#### Data extract:
--- START ---
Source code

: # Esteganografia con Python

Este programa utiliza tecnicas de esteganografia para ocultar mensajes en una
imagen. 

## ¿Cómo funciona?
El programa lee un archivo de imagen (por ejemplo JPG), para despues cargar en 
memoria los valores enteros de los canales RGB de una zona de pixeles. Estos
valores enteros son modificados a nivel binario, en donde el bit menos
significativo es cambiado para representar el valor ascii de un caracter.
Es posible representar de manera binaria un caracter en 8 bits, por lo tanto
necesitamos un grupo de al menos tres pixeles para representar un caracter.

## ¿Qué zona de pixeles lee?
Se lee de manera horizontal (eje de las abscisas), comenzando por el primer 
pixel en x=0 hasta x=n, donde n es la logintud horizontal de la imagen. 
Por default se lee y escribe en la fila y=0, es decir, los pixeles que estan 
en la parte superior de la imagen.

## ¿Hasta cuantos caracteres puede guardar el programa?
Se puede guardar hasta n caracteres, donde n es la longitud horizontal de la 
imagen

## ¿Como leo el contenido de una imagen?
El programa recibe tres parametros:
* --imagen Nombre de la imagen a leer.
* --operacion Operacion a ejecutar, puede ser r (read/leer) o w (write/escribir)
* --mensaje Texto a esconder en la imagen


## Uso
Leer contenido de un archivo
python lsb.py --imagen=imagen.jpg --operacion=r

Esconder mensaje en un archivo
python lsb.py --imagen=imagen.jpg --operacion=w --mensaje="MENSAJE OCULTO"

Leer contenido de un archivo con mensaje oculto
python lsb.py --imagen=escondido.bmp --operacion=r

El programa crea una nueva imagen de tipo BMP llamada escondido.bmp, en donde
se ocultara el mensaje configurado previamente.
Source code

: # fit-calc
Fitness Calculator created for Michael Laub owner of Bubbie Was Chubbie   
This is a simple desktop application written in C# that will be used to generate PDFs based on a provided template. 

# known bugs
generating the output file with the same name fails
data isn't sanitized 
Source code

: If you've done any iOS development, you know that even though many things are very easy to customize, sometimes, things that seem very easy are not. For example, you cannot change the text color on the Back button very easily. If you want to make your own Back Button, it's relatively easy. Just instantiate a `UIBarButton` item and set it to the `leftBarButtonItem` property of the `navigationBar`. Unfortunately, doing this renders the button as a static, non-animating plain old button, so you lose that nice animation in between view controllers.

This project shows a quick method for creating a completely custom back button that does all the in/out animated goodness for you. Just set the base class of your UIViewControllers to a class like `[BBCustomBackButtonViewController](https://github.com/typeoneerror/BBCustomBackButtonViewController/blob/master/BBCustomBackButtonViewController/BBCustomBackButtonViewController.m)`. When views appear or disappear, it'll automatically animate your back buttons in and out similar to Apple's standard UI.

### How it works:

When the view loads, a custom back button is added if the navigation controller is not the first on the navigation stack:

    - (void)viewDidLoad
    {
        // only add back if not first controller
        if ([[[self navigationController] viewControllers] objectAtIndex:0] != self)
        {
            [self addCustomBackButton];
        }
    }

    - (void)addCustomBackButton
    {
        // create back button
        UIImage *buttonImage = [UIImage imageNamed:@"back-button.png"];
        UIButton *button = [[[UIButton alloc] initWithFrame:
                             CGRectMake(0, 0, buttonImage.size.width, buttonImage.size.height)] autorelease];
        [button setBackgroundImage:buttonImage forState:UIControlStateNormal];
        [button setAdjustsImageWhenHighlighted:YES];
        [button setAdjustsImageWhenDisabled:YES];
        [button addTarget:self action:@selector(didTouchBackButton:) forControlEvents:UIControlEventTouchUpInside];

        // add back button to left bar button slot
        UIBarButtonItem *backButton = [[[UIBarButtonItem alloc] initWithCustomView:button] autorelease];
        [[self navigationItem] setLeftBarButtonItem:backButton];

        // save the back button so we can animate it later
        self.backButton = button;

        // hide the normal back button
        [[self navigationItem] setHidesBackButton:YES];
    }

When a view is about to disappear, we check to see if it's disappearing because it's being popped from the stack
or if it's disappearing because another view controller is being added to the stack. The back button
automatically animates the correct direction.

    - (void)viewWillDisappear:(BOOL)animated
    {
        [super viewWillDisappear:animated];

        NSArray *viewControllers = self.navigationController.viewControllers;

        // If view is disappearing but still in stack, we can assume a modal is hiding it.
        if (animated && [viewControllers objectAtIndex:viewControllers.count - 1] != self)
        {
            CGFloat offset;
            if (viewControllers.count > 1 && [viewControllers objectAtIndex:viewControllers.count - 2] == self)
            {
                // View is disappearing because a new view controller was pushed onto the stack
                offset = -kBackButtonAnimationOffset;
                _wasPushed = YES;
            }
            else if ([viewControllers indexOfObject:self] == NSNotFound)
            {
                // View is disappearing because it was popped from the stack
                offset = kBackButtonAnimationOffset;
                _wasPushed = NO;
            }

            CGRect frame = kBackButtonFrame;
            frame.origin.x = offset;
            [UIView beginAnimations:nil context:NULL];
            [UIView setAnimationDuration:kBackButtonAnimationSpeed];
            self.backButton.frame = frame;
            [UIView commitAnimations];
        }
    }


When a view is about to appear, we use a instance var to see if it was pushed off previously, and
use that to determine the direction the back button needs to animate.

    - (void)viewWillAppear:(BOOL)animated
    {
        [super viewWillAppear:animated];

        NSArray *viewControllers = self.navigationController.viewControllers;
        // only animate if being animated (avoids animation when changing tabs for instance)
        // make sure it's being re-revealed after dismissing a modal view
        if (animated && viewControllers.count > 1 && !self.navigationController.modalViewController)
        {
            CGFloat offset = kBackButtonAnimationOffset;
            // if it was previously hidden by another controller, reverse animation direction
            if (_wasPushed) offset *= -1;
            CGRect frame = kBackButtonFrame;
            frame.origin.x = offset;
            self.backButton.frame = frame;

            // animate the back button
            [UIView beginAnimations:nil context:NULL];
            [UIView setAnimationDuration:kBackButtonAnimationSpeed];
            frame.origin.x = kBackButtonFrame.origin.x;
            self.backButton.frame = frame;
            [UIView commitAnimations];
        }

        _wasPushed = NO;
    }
--- END ---
#### What is being asked:
Would you copy, unchanged, the stretch of the records above that begins at the line containing "significativo es cambiado" and ends at the line containing "imagen a leer.", and only that?

#### Solution to the problem:
significativo es cambiado para representar el valor ascii de un caracter.
Es posible representar de manera binaria un caracter en 8 bits, por lo tanto
necesitamos un grupo de al menos tres pixeles para representar un caracter.

## ¿Qué zona de pixeles lee?
Se lee de manera horizontal (eje de las abscisas), comenzando por el primer 
pixel en x=0 hasta x=n, donde n es la logintud horizontal de la imagen. 
Por default se lee y escribe en la fila y=0, es decir, los pixeles que estan 
en la parte superior de la imagen.

## ¿Hasta cuantos caracteres puede guardar el programa?
Se puede guardar hasta n caracteres, donde n es la longitud horizontal de la 
imagen

## ¿Como leo el contenido de una imagen?
El programa recibe tres parametros:
* --imagen Nombre de la imagen a leer.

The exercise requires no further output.